Segment Start: Material shown

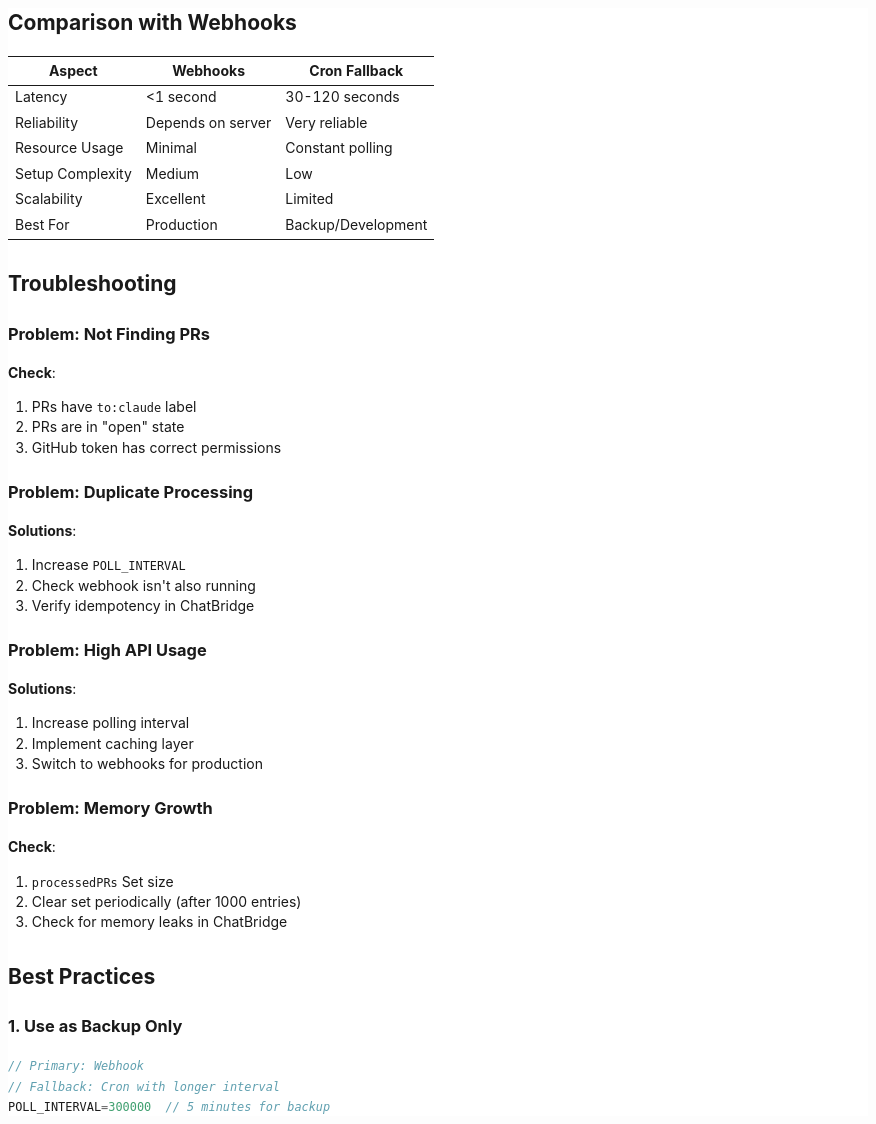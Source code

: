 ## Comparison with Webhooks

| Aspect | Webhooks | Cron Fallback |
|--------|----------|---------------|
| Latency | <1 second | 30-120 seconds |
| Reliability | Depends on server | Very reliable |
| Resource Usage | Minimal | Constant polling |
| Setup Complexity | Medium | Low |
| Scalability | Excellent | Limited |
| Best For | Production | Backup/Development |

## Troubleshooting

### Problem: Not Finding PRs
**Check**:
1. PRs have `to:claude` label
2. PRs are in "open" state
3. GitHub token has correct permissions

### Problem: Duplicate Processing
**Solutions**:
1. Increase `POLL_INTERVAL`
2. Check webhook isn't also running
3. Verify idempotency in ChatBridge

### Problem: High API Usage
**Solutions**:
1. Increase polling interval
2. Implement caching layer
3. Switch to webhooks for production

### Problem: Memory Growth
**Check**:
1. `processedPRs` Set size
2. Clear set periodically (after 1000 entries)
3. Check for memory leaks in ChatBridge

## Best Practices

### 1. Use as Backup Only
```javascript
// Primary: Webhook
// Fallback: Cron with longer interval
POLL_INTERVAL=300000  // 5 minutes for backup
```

Segment End: Material shown
Segment Start: Material shown

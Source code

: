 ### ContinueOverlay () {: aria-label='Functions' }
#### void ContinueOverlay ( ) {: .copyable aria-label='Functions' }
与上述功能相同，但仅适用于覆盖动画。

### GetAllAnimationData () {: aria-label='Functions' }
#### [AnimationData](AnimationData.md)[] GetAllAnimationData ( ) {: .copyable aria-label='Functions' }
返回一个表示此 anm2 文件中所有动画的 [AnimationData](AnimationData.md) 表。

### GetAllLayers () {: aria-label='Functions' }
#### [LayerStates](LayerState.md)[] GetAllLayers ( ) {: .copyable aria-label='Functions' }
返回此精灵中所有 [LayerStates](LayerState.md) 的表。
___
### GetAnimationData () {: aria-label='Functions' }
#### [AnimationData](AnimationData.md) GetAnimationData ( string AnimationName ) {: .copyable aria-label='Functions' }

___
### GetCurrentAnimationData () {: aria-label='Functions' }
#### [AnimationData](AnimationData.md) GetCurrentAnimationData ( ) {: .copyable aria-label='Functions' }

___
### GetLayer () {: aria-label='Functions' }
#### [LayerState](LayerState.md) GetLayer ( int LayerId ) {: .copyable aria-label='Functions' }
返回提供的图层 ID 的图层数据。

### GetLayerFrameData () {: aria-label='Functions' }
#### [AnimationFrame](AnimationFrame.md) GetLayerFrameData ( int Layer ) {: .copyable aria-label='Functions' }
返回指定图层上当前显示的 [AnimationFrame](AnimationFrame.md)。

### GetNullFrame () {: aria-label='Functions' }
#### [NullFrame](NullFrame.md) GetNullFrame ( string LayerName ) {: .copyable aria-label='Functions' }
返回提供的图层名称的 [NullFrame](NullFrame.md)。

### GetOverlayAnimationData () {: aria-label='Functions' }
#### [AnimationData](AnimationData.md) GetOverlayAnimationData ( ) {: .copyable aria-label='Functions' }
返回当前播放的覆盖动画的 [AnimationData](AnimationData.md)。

Segment End: Material shown

*The task*: Your answer should be all lines from the data that contain "with".

*Response to this exercise*:
: ## Comparison with Webhooks
// Fallback: Cron with longer interval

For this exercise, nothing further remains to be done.